Last week, discussing what to do in college capital funding, I wondered if it was better to put more wood behind our arrows and concentrate money on fewer, high-impact projects. There must have been some problem with the deliveries of FE Focus to Whitehall, because just days later, business, innovation and skills secretary Vince Cable announced how his extra #163;50 million for new college buildings would be spent on no less than 149 separate colleges, with most just receiving a couple of hundred thousand pounds.
Well, that failure of persuasion can be topped. This week, let’s try to argue that fewer people should participate in adult education.
This is not intended as an echo of the pundits who like to imagine our universities are overrun with third-rate students on an inevitable trajectory to putting the BA into barista. But if, as the OECD figures suggest, so much of our adult learning is too brief to significantly change lives, then less might mean better.
Under the Wonka Bar theory of learning, there are significant drawbacks to this.
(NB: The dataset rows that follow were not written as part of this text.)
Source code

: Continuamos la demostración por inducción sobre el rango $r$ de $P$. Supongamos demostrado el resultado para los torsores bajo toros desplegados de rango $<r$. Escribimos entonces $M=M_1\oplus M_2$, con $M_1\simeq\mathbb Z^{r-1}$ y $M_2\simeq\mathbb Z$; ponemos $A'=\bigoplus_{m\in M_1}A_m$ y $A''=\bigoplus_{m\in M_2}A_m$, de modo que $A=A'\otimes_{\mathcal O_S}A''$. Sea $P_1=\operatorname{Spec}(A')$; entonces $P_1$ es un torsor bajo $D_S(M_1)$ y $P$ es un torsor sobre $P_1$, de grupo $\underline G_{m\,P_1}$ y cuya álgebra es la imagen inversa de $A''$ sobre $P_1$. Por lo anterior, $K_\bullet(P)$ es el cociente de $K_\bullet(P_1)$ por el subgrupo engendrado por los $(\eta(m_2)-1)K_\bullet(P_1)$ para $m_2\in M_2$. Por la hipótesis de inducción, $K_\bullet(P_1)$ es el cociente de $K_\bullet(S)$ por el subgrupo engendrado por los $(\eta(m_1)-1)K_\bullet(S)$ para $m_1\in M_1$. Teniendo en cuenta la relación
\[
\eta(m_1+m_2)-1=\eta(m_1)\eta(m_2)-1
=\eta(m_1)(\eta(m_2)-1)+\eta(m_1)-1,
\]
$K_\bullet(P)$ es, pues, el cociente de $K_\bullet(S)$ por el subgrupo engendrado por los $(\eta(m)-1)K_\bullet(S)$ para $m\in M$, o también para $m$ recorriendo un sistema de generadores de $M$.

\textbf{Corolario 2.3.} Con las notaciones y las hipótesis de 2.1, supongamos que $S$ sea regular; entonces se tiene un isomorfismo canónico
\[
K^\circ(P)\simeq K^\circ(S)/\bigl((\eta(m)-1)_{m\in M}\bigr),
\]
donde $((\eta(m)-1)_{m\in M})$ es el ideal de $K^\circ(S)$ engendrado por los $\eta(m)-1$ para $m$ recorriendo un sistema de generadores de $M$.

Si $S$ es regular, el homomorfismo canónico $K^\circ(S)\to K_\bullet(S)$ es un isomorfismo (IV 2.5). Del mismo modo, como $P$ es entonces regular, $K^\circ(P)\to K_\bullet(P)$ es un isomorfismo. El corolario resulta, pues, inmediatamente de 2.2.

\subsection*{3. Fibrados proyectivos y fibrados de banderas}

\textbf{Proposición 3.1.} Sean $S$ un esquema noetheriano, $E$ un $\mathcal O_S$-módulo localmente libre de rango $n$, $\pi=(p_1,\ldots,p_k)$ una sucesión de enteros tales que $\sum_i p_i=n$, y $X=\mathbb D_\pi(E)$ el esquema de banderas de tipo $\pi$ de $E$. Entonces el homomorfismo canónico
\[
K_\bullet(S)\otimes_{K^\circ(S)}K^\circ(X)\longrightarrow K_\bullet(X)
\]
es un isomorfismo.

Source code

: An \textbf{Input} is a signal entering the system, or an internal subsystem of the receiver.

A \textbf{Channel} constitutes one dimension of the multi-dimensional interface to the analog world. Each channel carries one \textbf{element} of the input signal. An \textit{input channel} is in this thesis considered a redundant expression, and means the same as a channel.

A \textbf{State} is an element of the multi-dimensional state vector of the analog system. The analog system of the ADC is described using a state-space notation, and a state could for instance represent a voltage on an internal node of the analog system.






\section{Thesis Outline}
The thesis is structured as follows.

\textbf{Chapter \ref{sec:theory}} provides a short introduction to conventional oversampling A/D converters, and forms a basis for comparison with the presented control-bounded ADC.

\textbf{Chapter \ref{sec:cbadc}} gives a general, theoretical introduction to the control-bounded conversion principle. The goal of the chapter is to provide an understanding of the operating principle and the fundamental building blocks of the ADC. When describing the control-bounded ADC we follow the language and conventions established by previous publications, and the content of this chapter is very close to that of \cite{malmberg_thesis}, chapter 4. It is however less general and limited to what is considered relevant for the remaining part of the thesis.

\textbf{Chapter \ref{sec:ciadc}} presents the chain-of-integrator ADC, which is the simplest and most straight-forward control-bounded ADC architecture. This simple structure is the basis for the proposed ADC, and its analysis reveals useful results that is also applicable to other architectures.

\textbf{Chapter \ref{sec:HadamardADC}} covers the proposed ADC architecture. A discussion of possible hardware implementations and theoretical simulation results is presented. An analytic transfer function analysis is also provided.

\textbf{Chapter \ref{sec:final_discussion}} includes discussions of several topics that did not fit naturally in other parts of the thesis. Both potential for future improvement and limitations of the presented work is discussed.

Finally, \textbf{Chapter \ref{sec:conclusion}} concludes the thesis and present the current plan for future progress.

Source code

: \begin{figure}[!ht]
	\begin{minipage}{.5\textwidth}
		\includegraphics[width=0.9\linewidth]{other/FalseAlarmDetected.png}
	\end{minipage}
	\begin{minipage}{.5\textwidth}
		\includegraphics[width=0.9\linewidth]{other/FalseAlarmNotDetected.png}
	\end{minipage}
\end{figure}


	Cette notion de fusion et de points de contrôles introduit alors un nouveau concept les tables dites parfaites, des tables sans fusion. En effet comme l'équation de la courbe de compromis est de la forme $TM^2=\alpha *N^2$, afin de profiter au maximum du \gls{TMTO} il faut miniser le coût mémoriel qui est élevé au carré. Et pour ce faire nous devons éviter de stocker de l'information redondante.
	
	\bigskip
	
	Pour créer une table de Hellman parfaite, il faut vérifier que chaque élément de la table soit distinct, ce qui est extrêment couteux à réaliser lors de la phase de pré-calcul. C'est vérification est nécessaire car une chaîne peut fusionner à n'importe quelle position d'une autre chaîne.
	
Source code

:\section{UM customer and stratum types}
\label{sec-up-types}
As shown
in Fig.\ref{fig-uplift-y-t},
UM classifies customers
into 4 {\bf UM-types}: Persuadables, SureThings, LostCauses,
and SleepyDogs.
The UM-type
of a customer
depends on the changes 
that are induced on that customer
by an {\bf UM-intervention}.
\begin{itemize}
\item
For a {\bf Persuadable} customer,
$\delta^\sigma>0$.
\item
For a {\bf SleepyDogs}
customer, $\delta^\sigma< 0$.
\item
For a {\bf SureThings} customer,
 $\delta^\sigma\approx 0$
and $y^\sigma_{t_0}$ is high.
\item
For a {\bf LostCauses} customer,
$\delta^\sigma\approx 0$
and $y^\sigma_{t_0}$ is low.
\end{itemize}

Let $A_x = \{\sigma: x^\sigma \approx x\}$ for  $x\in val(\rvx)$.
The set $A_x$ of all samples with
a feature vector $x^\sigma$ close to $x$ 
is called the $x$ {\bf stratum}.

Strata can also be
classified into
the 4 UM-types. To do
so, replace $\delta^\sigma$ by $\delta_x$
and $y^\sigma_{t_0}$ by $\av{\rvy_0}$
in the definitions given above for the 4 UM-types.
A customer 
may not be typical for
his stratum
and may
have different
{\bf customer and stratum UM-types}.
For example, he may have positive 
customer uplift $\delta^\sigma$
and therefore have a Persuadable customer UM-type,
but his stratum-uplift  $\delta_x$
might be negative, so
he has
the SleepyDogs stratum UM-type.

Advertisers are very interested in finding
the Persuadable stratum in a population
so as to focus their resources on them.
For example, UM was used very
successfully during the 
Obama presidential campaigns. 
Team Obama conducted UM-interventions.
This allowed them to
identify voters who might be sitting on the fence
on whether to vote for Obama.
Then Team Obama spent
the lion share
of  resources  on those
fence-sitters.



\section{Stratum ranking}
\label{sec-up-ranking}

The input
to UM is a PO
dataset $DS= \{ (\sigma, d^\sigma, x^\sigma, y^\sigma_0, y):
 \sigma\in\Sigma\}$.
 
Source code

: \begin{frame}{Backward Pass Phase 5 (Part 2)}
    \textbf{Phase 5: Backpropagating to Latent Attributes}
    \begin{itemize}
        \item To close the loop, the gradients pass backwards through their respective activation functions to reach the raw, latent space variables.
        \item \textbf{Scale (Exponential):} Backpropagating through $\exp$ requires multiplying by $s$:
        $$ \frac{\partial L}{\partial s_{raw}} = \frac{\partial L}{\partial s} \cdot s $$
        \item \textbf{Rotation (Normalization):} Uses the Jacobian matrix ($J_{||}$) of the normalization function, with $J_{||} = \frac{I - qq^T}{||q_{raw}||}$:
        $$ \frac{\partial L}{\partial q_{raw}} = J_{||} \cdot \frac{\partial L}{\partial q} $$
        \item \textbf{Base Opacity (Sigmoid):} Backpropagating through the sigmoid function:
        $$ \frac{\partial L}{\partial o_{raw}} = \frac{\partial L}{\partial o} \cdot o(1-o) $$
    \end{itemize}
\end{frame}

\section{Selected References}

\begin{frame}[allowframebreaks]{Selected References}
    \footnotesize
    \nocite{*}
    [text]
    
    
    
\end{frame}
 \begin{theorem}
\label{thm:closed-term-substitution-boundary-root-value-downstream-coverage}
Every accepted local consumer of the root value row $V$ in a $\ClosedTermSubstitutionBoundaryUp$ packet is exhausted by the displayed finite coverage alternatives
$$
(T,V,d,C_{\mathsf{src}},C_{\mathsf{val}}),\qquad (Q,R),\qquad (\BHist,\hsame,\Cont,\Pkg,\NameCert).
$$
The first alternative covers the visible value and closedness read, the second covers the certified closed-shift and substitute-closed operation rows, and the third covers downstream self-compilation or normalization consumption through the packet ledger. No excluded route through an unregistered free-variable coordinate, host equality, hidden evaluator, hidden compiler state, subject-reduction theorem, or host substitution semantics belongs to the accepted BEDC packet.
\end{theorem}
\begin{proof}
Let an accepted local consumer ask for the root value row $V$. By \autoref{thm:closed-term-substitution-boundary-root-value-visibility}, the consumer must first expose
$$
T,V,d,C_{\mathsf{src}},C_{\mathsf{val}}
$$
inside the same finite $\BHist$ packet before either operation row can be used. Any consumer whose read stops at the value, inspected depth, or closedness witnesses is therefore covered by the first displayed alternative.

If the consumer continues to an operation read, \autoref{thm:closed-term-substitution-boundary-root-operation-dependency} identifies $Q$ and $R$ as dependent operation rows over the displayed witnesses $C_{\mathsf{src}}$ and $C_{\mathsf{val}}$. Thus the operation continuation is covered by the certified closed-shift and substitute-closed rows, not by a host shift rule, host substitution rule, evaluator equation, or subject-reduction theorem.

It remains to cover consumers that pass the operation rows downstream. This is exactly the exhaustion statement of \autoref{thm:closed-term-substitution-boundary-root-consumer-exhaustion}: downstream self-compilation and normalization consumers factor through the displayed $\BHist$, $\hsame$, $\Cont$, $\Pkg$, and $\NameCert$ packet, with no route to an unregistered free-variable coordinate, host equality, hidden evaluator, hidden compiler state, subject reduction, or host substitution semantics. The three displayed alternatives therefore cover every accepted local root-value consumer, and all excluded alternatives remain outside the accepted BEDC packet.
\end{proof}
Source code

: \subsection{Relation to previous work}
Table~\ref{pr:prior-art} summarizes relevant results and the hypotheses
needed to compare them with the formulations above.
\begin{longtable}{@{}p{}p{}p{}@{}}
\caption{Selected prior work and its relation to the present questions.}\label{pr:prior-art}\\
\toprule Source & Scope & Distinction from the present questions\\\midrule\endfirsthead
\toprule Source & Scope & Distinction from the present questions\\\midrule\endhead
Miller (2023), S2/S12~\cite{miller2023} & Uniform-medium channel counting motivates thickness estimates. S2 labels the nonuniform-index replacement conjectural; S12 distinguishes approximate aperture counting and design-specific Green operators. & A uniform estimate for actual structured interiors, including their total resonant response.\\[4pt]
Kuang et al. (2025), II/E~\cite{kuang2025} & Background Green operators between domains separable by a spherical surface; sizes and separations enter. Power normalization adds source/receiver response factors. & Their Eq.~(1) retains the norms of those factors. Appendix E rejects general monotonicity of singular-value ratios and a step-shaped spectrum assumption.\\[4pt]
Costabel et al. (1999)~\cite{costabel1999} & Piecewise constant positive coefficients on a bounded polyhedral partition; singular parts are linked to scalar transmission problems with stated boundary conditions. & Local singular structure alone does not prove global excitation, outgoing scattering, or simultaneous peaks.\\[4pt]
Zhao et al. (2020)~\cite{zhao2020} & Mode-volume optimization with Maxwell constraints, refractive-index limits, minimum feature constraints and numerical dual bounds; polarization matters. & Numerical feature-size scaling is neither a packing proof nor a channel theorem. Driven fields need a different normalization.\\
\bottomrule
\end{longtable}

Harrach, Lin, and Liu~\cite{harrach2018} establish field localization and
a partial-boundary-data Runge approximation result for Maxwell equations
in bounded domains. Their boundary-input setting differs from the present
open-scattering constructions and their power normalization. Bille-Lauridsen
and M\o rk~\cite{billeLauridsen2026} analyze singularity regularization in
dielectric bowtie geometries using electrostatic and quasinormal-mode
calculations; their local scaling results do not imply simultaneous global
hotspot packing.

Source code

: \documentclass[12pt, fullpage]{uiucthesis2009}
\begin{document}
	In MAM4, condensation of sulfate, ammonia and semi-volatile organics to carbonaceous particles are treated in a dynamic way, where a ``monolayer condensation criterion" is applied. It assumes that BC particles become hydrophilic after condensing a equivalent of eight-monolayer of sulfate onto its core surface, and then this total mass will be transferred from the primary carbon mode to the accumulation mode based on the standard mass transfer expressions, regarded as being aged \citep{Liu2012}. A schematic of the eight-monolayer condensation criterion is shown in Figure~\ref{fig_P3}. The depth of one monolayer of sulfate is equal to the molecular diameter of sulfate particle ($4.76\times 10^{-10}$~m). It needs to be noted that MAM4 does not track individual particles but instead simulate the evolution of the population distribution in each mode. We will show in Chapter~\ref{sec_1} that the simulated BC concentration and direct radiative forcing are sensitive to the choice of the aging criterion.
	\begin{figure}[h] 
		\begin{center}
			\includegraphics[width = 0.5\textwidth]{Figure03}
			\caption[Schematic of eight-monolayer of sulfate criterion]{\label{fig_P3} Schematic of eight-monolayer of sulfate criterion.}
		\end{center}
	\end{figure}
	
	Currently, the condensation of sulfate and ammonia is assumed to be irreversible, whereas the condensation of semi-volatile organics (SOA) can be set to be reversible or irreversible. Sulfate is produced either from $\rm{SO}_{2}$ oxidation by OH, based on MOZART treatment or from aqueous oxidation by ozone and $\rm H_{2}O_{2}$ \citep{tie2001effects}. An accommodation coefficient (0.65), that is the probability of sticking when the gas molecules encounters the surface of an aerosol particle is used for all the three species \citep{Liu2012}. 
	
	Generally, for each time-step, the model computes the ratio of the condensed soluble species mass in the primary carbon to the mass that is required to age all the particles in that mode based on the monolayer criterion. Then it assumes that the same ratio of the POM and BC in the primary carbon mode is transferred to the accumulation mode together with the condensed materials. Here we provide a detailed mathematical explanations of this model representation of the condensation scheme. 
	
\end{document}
Contact with the adult education system can in some people unlock a long-hidden enthusiasm for learning. Reducing the number of contacts lowers the chances of that Golden Ticket. But in an environment where increasing investment from either Government, employers or individuals looks like a remote possibility, it might be better to focus on a few sure things rather than hoping we get lucky.
The figures for the hours spent in learning may look worse for the inclusion of a host of short health and safety courses. Chances are these are not firing anyone up to be more skilled, so perhaps they are not genuinely educational. But exclude those and the gap between participation by the university-educated and everyone else only widens.
If getting more wood behind the arrows is the aim, then who better to take inspiration from than rationing expert Robin Hood? And if someone must have their hours of learning taken away, it should be those who are already rich in education and cash.
Since former FE minister Bill Rammell’s war on flower arranging and recreational Spanish already laid waste to the middle-class engagement with publicly-funded adult education, this may mean encouraging employers to spend more wisely.
How much value are they getting from sending white-collar staff on interminable management seminars, and how much more could they get from giving staff with little educational attainment life-changing opportunities? Our adult education institutions need to make that case.
What is hard to assess is how far the balance of quality and quantity needs to shift. How much education does a person need for it to make a difference? Professor Alison Wolf, who was yesterday commissioned by the Government to review 14 to 19 vocational education (TES, page 4), has previously criticised Skills for Life courses for being too brief at just 30 hours.
On the other hand, no adult education programme will match the 200 hours a term that schoolchildren receive, and some of them still pass through it unencumbered by improvements in knowledge or skills.
But a little more focus on finding an optimal amount of learning to make a difference to someone’s performance at work or their confidence with words or numbers, and a little less on the big numbers passing through the system, may be a more rational way of doing things.